Uni asks dot-com wannabes to drop in

Small-to-medium enterprises on the NSW South Coast have increased access to the power of the world wide web after the opening of an e-business drop-in centre at the University of Wollongong.

The NSW Minister for Information Technology, Kim Yeadon, opened the centre, which is in the Informatics Building at the University of Wollongong, ear;y last week.
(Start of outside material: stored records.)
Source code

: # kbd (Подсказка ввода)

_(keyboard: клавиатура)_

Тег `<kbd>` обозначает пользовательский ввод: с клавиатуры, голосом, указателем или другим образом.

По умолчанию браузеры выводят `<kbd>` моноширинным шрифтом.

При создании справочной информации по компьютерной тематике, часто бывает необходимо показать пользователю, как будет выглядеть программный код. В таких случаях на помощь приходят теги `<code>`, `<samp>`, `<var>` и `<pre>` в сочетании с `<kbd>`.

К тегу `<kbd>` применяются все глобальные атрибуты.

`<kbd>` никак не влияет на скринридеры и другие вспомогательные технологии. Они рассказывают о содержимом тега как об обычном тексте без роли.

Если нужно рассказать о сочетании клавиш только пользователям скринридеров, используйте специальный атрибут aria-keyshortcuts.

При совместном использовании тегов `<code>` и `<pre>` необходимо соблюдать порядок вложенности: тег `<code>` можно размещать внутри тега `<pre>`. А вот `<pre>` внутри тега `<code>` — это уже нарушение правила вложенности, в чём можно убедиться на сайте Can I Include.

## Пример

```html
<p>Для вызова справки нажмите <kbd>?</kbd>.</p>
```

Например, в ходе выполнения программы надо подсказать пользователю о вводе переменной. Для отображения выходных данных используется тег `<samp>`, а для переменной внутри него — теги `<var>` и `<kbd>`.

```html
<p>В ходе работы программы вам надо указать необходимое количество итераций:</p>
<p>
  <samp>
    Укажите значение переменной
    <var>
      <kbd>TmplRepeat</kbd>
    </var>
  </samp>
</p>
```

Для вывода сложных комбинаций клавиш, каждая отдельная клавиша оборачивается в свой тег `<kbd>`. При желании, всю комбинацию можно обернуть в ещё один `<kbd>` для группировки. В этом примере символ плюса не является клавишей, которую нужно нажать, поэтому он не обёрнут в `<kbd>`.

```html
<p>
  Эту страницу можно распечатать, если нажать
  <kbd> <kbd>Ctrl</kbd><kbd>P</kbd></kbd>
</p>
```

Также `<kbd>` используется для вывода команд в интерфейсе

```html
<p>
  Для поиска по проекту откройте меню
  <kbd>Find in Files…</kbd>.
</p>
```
Another similar centre has opened in Wollongong's public Science Centre.

The centres are the first initiative of "e-Enabled", a nonprofit alliance of four organisations: the University's School of Information Technology, Telstra, BHP-Information Technology and human resources specialist the DMW Group.

Its purpose, according to DMW spokesperson David Williams, is to allow people from small-to-medium enterprises who are interested in online trading to see business-to-business e-commerce in action.
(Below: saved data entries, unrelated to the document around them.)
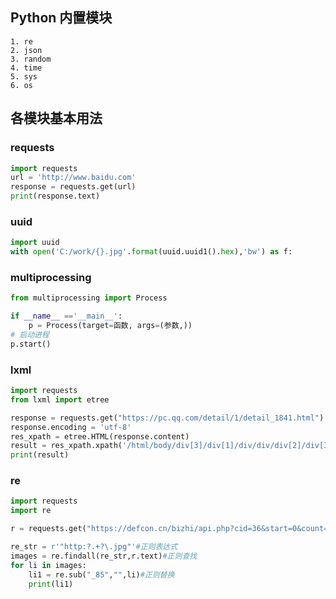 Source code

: ## Python 内置模块

```
1. re
2. json
3. random
4. time
5. sys
6. os
```

## 各模块基本用法

### requests

```python
import requests
url = 'http://www.baidu.com'
response = requests.get(url)
print(response.text)
```

### uuid

```python
import uuid
with open('C:/work/{}.jpg'.format(uuid.uuid1().hex),'bw') as f:
```

### multiprocessing

```python
from multiprocessing import Process

if __name__ =='__main__':
    p = Process(target=函数, args=(参数,))
# 启动进程
p.start()
```

### lxml

```python
import requests
from lxml import etree

response = requests.get("https://pc.qq.com/detail/1/detail_1841.html")
response.encoding = 'utf-8'
res_xpath = etree.HTML(response.content)
result = res_xpath.xpath('/html/body/div[3]/div[1]/div/div/div[2]/div[3]/div[2]/p[1]/text()')
print(result)
```

### re

```python
import requests
import re

r = requests.get("https://defcon.cn/bizhi/api.php?cid=36&start=0&count=30&resolution=3840x2160")

re_str = r'"http:?.+?\.jpg"'#正则表达式
images = re.findall(re_str,r.text)#正则查找
for li in images:
	li1 = re.sub("_85","",li)#正则替换
	print(li1)
```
"If they wish to go further," added Williams, "the four groups in the alliance can provide assistance enabling SMEs to get started in e-commerce."

BHP's assistance will be in the form of IT technology and applications, Telstra's in telecommunications, the University's in research, and DMW's in helping SMEs adapt to the changing nature of careers in the new economy.e-Enabled will also offer one-day workshops, called "Decide", to help organisations decide whether or not they are ready and able to take the leap into B2B e-commerce. These may be staged in conjunction with a mobile drop-in centre, allowing the message to go out to regional and country towns.

To the suggestion that the project could be seen as a sales ploy by the alliance members, Williams replied that ongoing assistance to SMEs would not necessarily come from the project's hosts, and the advice would be objective and tailored to the needs of aspiring e-businesses.

The University of Wollongong, he added, was named 1999-2000 University of the Year precisely because of its partnerships with industry.